Obama Smacked for Telling the Washington Post: 'I Didn't Campaign on the Public Option'

ABC News’ Teddy Davis reports:

A liberal group, the Progressive Change Campaign Committee (P.C.C.C.), is launching a television ad, criticizing President Obama for endorsing a Senate health care bill which includes a mandate to buy insurance but no government insurance option. The ad was produced overnight, according to the group’s co-founder, to respond “to the anger” that progressives are feeling about President Obama telling today’s Washington Post : “I didn’t campaign on the public option.”

The ad, which is starting with only $40,000 behind it, is being launched in Wisconsin, in addition to Washington, D.C., in the hopes that Sen. Russ Feingold, D-Wis., will “be a hero and insist on a public option.”

Watch the ad HERE :

"President Obama should frankly feel ashamed that he promised Americans a public option, got people to believe real change was possible, and then never truly fought for it -- instead, pushing an insurance mandate that he specifically campaigned against. Hopefully, our ad inspires one brave senator to represent the will of the people and insist that a public option be in any final bill," said PCCC co-founder Adam Green in a written statement.

Contrary to the impression left by Obama’s Washington Post interview, a public option was a part of the health care plan that he developed during last year’s presidential campaign.

It did not, however, receive as much emphasis from Obama as other more moderate aspects of his approach.

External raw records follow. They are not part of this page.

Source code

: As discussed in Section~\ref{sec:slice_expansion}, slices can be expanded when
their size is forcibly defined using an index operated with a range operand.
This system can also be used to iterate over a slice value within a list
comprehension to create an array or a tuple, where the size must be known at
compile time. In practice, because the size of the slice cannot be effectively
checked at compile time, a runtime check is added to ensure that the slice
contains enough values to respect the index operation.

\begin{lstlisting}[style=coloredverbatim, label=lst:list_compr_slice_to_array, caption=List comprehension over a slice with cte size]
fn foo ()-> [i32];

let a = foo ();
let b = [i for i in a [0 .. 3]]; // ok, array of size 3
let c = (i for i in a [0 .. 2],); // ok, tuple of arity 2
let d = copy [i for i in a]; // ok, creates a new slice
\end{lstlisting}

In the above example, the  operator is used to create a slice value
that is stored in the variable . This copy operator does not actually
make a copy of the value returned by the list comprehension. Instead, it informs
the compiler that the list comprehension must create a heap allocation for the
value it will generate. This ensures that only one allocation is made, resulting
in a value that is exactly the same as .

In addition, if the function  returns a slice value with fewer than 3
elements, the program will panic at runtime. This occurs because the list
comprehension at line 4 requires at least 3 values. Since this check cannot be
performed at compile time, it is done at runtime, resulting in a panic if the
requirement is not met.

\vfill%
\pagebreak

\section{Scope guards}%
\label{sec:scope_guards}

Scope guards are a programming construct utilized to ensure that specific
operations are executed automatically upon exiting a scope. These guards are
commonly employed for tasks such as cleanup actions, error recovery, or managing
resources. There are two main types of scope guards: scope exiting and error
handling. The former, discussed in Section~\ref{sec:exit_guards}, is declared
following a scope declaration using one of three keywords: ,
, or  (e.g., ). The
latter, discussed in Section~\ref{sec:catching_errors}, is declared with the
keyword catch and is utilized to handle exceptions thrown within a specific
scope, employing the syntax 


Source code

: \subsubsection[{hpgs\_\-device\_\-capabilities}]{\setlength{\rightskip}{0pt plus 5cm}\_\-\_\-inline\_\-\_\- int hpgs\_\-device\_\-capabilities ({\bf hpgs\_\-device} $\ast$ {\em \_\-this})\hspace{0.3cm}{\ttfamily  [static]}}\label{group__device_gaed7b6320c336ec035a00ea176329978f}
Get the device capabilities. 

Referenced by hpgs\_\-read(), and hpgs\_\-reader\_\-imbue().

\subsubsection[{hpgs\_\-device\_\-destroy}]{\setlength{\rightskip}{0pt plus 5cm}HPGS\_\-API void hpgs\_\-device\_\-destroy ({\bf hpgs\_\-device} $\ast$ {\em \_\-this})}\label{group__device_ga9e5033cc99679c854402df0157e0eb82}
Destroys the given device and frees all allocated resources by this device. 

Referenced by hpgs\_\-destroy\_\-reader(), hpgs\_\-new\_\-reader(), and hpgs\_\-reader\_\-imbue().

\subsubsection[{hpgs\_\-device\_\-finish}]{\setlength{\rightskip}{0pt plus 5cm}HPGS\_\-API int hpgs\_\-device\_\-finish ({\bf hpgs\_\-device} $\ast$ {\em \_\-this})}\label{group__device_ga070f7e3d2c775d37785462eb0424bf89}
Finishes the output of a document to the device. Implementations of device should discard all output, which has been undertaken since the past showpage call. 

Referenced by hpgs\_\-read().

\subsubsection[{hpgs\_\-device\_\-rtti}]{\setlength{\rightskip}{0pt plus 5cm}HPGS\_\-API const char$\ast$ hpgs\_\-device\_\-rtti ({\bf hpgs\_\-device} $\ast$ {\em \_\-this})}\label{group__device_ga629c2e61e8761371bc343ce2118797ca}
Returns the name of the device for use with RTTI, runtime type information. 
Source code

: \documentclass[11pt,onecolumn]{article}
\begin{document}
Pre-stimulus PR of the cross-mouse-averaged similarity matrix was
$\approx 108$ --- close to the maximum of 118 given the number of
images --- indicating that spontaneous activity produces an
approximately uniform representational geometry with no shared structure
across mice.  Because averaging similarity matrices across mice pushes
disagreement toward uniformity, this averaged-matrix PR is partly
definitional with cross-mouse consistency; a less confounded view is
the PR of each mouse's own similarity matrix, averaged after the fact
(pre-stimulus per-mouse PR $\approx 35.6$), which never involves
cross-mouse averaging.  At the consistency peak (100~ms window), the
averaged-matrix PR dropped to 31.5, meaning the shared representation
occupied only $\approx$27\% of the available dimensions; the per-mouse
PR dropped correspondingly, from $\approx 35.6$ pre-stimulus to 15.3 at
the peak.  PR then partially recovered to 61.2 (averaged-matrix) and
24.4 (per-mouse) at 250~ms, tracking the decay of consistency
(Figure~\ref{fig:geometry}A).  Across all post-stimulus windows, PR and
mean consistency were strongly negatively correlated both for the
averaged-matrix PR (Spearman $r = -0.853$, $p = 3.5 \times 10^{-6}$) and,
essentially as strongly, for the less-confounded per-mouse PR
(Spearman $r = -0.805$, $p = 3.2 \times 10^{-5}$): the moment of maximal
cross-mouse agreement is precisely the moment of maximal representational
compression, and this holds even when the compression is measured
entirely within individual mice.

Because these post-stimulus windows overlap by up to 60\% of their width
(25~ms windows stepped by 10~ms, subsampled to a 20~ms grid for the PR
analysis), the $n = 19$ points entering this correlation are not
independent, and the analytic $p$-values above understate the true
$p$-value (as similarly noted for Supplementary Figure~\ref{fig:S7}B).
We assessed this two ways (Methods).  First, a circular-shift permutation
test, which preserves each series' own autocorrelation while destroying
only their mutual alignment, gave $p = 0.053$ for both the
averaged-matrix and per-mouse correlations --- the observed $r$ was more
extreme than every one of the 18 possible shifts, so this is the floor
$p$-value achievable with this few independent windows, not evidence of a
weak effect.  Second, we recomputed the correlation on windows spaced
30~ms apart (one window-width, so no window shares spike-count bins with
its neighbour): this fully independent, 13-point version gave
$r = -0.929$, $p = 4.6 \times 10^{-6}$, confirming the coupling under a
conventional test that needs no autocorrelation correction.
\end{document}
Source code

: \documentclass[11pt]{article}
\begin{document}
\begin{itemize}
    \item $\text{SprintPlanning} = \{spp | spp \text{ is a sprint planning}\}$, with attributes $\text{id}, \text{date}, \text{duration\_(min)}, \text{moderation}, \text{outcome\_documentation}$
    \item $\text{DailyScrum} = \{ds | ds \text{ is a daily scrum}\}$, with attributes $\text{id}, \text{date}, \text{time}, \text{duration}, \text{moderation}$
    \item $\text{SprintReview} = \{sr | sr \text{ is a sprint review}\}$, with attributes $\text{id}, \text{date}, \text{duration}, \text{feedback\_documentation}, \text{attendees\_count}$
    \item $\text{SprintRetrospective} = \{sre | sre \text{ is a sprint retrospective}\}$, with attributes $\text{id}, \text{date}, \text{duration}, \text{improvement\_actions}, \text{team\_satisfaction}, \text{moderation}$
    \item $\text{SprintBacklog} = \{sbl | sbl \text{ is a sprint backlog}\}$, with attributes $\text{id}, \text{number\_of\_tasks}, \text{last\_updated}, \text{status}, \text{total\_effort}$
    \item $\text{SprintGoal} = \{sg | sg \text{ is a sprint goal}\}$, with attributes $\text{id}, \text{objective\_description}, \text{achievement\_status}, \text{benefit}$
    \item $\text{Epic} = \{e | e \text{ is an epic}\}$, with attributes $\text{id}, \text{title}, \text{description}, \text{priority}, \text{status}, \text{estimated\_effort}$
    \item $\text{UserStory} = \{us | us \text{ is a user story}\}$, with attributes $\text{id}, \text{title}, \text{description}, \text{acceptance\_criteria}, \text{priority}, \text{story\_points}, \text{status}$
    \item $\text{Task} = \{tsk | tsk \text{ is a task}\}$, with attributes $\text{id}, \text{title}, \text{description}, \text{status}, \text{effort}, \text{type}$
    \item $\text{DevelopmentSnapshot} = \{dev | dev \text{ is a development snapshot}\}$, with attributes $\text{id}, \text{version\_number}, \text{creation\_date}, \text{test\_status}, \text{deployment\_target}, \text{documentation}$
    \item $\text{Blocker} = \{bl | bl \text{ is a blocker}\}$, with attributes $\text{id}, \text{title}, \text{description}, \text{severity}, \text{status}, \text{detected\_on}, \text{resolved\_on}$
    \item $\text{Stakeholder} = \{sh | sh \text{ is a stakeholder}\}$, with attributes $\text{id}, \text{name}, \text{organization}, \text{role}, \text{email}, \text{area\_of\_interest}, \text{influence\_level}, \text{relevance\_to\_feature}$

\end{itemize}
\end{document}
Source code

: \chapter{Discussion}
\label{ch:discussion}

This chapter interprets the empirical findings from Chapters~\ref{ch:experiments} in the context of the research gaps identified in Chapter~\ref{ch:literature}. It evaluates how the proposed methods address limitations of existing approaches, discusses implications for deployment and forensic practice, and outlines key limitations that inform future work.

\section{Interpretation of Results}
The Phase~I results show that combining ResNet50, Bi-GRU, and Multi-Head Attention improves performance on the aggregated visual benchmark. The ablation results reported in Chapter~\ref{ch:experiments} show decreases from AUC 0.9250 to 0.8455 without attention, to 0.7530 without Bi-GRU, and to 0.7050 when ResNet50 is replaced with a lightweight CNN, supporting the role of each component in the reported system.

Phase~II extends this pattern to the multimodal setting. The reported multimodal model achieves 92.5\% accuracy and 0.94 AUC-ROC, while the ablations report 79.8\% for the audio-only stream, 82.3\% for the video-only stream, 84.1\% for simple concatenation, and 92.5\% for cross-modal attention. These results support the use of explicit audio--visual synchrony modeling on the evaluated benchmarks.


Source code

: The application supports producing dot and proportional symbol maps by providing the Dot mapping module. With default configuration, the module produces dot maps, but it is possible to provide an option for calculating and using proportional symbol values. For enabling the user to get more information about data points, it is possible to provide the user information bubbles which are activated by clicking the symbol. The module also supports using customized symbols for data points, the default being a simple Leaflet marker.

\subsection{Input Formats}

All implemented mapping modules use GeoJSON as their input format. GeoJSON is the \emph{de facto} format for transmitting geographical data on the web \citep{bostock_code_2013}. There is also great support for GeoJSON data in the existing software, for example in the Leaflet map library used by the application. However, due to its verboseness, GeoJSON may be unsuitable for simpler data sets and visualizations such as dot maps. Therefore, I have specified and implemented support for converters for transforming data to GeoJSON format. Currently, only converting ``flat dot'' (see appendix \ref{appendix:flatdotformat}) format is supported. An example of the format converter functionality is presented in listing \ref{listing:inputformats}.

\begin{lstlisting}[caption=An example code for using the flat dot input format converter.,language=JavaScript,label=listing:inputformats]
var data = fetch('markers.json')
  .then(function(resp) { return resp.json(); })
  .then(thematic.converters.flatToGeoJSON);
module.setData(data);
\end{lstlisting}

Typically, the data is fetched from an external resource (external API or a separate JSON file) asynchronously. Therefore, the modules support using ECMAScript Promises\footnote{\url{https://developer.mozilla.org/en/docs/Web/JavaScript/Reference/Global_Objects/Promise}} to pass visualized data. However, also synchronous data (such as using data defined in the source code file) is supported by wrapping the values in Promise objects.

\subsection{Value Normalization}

Feingold announced on Dec. 20 that he was getting behind a watered down Senate health care bill while jabbing the Obama administration for its lack of support for a public option. As part of his announcement, Feingold promised to urge members of the House and Senate who draft the final bill to make sure that a government insurance alternative is included.

It is unlikely, however, that Feingold or other progressives will have the necessary leverage to get a public option back into the bill. This is because 60 votes are needed to get health-care legislation through the Senate without resorting to a budget reconciliation process which has not been pursued and 60 Senate votes have not materialized for the public option.